FPR provides some guidance as to disclosure.  (Formerly subpoena ad duces tecum) FPR 24.2 (1) reads:-

Witness summonses

24.2.—(1) A witness summons is a document issued by the court requiring a witness to—

(a)  attend court to give evidence; or

(b)  produce documents to the court.

Rule 24.3 et seq recite the procedure etc

See also FPR 21.2 (derived from CPR 1998 r31.17).  It is of relevance, but note the words in bold, it reads:-

21.2.—(1) This rule applies where an application is made to the court under any Act for disclosure by a person who is not a party to the proceedings.

(2) The application—

(a)  may be made without notice; and

(b)  must be supported by evidence.

(3)  The court may make an order under this rule only where disclosure is necessary in order to dispose fairly of the proceedings or to save costs.
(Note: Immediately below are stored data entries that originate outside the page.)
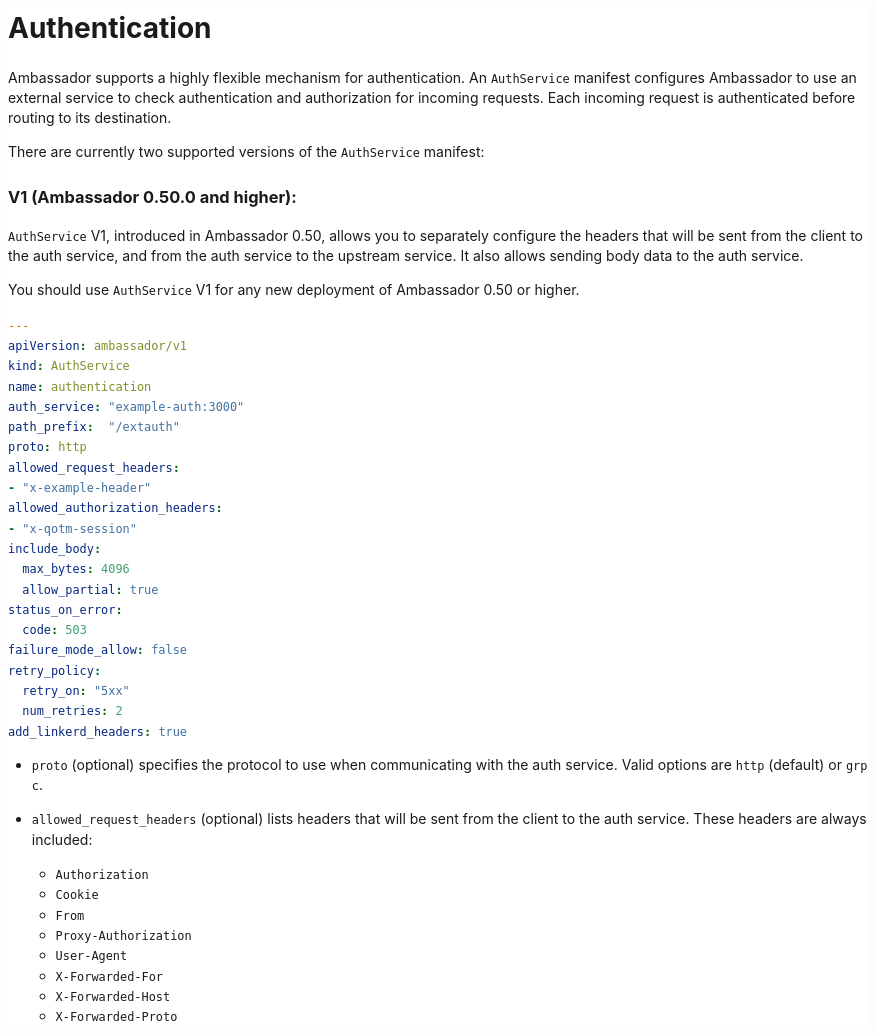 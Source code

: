 # Authentication

Ambassador supports a highly flexible mechanism for authentication. An `AuthService` manifest configures Ambassador to use an external service to check authentication and authorization for incoming requests. Each incoming request is authenticated before routing to its destination.

There are currently two supported versions of the `AuthService` manifest:

### V1 (Ambassador 0.50.0 and higher):

`AuthService` V1, introduced in Ambassador 0.50, allows you to separately configure the headers that will be sent from the client to the auth service, and from the auth service to the upstream service. It also allows sending body data to the auth service.

You should use `AuthService` V1 for any new deployment of Ambassador 0.50 or higher.

```yaml
---
apiVersion: ambassador/v1
kind: AuthService
name: authentication
auth_service: "example-auth:3000"
path_prefix:  "/extauth"
proto: http
allowed_request_headers:
- "x-example-header"
allowed_authorization_headers:
- "x-qotm-session"
include_body:
  max_bytes: 4096
  allow_partial: true
status_on_error: 
  code: 503
failure_mode_allow: false
retry_policy:
  retry_on: "5xx"
  num_retries: 2
add_linkerd_headers: true
```

- `proto` (optional) specifies the protocol to use when communicating with the auth service. Valid options are `http` (default) or `grpc`.

- `allowed_request_headers` (optional) lists headers that will be sent from the client to the auth service. These headers are always included:
    * `Authorization`
    * `Cookie`
    * `From`
    * `Proxy-Authorization`
    * `User-Agent`
    * `X-Forwarded-For`
    * `X-Forwarded-Host`
    * `X-Forwarded-Proto`
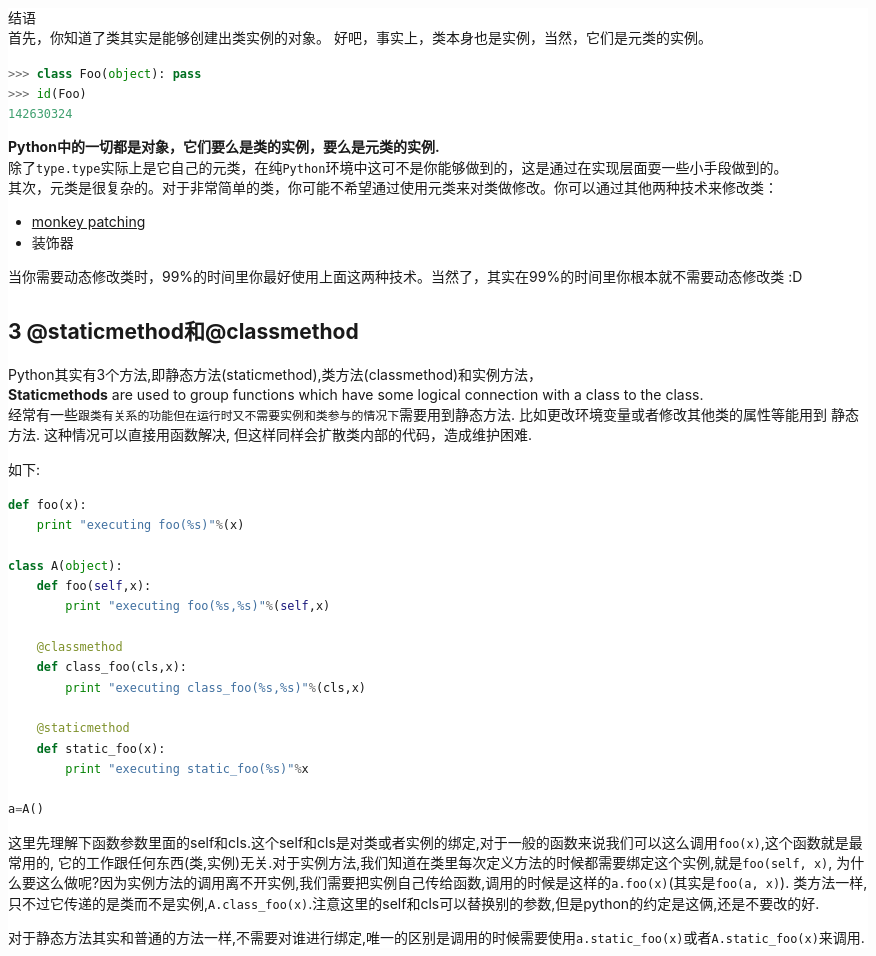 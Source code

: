 结语  
首先，你知道了类其实是能够创建出类实例的对象。
好吧，事实上，类本身也是实例，当然，它们是元类的实例。  
```python
>>> class Foo(object): pass
>>> id(Foo)
142630324
```  

**Python中的一切都是对象，它们要么是类的实例，要么是元类的实例.**  
除了`type.type`实际上是它自己的元类，在纯`Python`环境中这可不是你能够做到的，这是通过在实现层面耍一些小手段做到的。  
其次，元类是很复杂的。对于非常简单的类，你可能不希望通过使用元类来对类做修改。你可以通过其他两种技术来修改类： 

* [monkey patching](https://en.wikipedia.org/wiki/Monkey_patch)
* 装饰器  

当你需要动态修改类时，99%的时间里你最好使用上面这两种技术。当然了，其实在99%的时间里你根本就不需要动态修改类 :D

## 3 @staticmethod和@classmethod

Python其实有3个方法,即静态方法(staticmethod),类方法(classmethod)和实例方法，  
**Staticmethods** are used to group functions which have some logical connection with a class to the class.  
经常有一些`跟类有关系的功能但在运行时又不需要实例和类参与的情况下`需要用到静态方法. 比如更改环境变量或者修改其他类的属性等能用到
静态方法. 这种情况可以直接用函数解决, 但这样同样会扩散类内部的代码，造成维护困难.

如下:

```python
def foo(x):
    print "executing foo(%s)"%(x)

class A(object):
    def foo(self,x):
        print "executing foo(%s,%s)"%(self,x)

    @classmethod
    def class_foo(cls,x):
        print "executing class_foo(%s,%s)"%(cls,x)

    @staticmethod
    def static_foo(x):
        print "executing static_foo(%s)"%x

a=A()

```

这里先理解下函数参数里面的self和cls.这个self和cls是对类或者实例的绑定,对于一般的函数来说我们可以这么调用`foo(x)`,这个函数就是最常用的,
它的工作跟任何东西(类,实例)无关.对于实例方法,我们知道在类里每次定义方法的时候都需要绑定这个实例,就是`foo(self, x)`,
为什么要这么做呢?因为实例方法的调用离不开实例,我们需要把实例自己传给函数,调用的时候是这样的`a.foo(x)`(其实是`foo(a, x)`).
类方法一样,只不过它传递的是类而不是实例,`A.class_foo(x)`.注意这里的self和cls可以替换别的参数,但是python的约定是这俩,还是不要改的好.

对于静态方法其实和普通的方法一样,不需要对谁进行绑定,唯一的区别是调用的时候需要使用`a.static_foo(x)`或者`A.static_foo(x)`来调用.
(See also the helpful footnotes to r21 & 24 in the Red Book, and including SCA 1981 s 34)

If medical records are needed quickly, especially if there is a listed hearing approaching, an application pursuant to FPR r24 may be useful.  Whilst most GP’s or their practice manager would not want to go to court, the above may be a useful sledge hammer to crack the nut, and disclosure may be produced before any ordered date to avoid court attendance, the order being suitably worded for that eventuality. 

In my experience busy GP’s have always been slow in producing medical records, the excuse being resources.  But CA s1 (2) states delay is likely to prejudice the welfare of the child and that has to be remembered.  The alternative of reciting a preamble in the order that the judge requests disclosure by a certain date may not have the same desired effect.